Entrepreneurial ecosystems represent an insightful framework to understand the relationships between the entrepreneurship process and its local environment, and provide a powerful policy tool to help regions catalyse sustainable, entrepreneurship-led economic development. Entrepreneurial ecosystems emphasize the importance of entrepreneurial resources, such as knowledge of how to start and grow a business, early stage investment capital, entrepreneurial mentors, and employees used to start-up environments. This is a relational approach emphasizing that entrepreneurial ecosystems are more than regions with high start-up rates but instead driven by interlocking attributes that help to sustain each other over time.

Business angels play an important role in such ecosystems. Directly, they provide the finance to support venture formation and growth, and make a value-added contribution to the strategic development of the business and the entrepreneur. As the formal VC industry moves away from small scale and early stage investment, business angel investment becomes ever more important in underpinning entrepreneurship-led economic growth and development.
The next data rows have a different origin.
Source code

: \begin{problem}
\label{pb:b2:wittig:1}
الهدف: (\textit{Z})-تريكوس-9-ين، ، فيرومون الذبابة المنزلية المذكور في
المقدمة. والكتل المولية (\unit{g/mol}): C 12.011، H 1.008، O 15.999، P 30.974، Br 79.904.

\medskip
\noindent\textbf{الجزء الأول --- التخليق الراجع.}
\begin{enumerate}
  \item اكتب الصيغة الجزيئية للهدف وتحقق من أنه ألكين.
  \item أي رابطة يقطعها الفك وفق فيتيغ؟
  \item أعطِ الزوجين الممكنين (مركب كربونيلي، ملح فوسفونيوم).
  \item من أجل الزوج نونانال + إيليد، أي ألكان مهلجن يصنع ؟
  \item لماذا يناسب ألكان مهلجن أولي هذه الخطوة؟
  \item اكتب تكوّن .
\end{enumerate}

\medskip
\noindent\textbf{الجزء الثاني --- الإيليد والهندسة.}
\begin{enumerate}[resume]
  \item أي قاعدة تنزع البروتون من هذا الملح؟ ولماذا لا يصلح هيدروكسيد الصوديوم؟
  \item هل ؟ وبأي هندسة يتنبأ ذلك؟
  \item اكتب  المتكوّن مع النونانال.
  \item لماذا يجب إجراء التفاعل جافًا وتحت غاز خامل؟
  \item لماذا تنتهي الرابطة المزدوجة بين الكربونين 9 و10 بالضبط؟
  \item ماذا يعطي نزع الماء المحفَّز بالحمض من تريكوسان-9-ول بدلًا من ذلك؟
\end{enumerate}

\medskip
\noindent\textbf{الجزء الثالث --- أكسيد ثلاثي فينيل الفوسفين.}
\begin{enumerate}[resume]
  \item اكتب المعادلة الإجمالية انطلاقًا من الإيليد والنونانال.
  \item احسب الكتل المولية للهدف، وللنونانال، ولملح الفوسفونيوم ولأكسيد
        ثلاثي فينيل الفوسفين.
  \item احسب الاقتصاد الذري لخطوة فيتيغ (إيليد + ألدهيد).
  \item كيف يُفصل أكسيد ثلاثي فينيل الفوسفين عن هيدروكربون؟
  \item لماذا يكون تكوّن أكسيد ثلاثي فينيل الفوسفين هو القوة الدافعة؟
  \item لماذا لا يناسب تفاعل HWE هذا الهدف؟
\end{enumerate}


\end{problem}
Indirectly, business angels also contribute to and enhance other elements of the entrepreneurial ecosystem: they support and educate entrepreneurs through their value-added contribution; they recycle the benefits of their own entrepreneurial successes as investment in the next generation of entrepreneurs; they and the entrepreneurs they support provide highly effective role models and help build an entrepreneurship-friendly culture; and through their activities they can encourage government and its agencies to implement regulatory and legislative changes that support rather than constrain entrepreneurship. This book demonstrates that angel investing is indeed a global phenomenon. It also demonstrates that each country discussed is different: while the investment process is in many ways generic, the nature of the entrepreneurial ecosystems and the relative strengths of their elements vary considerably. What is clear is that a strong and active business angel investment community can be the anchor point around which entrepreneurial ecosystems can develop and economic development can take place.